CS Fallback Call Control Procedures - Mobile Originating Call:

To originate a voice call using the CS Fallback function, a mobile terminal in the LTE location registration area must first switch (fall back) to 3G. The mobile-originating voice call procedure is shown in Figure 5. To originate a call, the mobile terminal begins by sending a CS fallback service request message to the MME (Fig. 5 (1)). Since a packet-communications transmission path (bearer) must always exist in EPC for the purpose of providing an always-on connection, the bearer also has to be handed over to 3G. To accomplish this, the MME issues a handover command to the mobile terminal in LTE and initiates a handover procedure (Fig. 5 (2)). The mobile terminal changes its radio from LTE to 3G during this procedure (Fig. 5 (3)). On completion of handover, the mobile terminal issues an originating request for voice service to the MSC/VLR. A voice-call connection is then established using an existing calloriginating procedure on 3G and the CS Fallback procedure is completed (Fig. 5(4)).

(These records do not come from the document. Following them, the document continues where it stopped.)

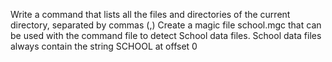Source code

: Write a command that lists all the files and directories of the current directory, separated by commas (,)
Create a magic file school.mgc that can be used with the command file to detect School data files. School data files always contain the string SCHOOL at offset 0
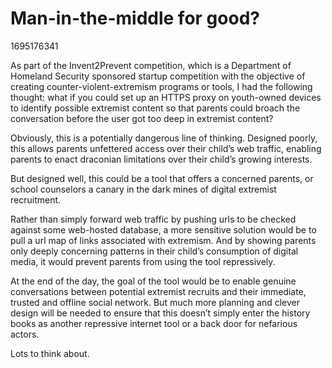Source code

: # Man-in-the-middle for good?

1695176341

As part of the Invent2Prevent competition, which is a Department of Homeland Security sponsored startup competition with the objective of creating counter-violent-extremism programs or tools, I had the following thought: what if you could set up an HTTPS proxy on youth-owned devices to identify possible extremist content so that parents could broach the conversation before the user got too deep in extremist content?

Obviously, this is a potentially dangerous line of thinking. Designed poorly, this allows parents unfettered access over their child’s web traffic, enabling parents to enact draconian limitations over their child’s growing interests. 

But designed well, this could be a tool that offers a concerned parents, or school counselors a canary in the dark mines of digital extremist recruitment. 

Rather than simply forward web traffic by pushing urls to be checked against some web-hosted database, a more sensitive solution would be to pull a url map of links associated with extremism. And by showing parents only deeply concerning patterns in their child’s consumption of digital media, it would prevent parents from using the tool repressively. 

At the end of the day, the goal of the tool would be to enable genuine conversations between potential extremist recruits and their immediate, trusted and offline social network. But much more planning and clever design will be needed to ensure that this doesn’t simply enter the history books as another repressive internet tool or a back door for nefarious actors. 

Lots to think about. 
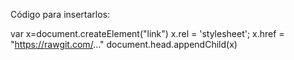 Código para insertarlos:

var x=document.createElement("link")
x.rel  = 'stylesheet';
x.href = "https://rawgit.com/..."
document.head.appendChild(x)
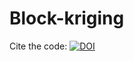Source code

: # Block-kriging
Cite the code: [![DOI](https://zenodo.org/badge/271492040.svg)](https://zenodo.org/badge/latestdoi/271492040)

CS Fallback Call Control Procedures - Mobile Terminating Call:

The mobile terminating voice call procedure using CS Fallback is shown in Figure 6. When the MSC/VLR receives a message indicating the occurrence of a mobile terminating call (Fig. 6 (1)), the MSC/VLR identifies the corresponding MME from the call information received (Fig. 6 (2)). Then, the MSC/VLR sends a paging message (Fig. 6 (3)) towards towards the MME. Next, the MME sends a paging message to the mobile terminal in LTE (Fig. 6 (4)). This paging message includes an indication that the call is a CS service, and on identifying the call as such, the mobile terminal sends a CS fallback service request signal to the MME (Fig. 6 (5)). Following this, a handover procedure to 3G as described above takes place (Fig. 6 (6), (7)). The mobile terminal that is now switched to 3G sends a paging response message to the MSC/VLR at which it is registered (Fig. 6 (8)). Finally, an existing mobile terminating call procedure on 3G is executed and the CS Fallback procedure is completed (Fig. 6 (9)).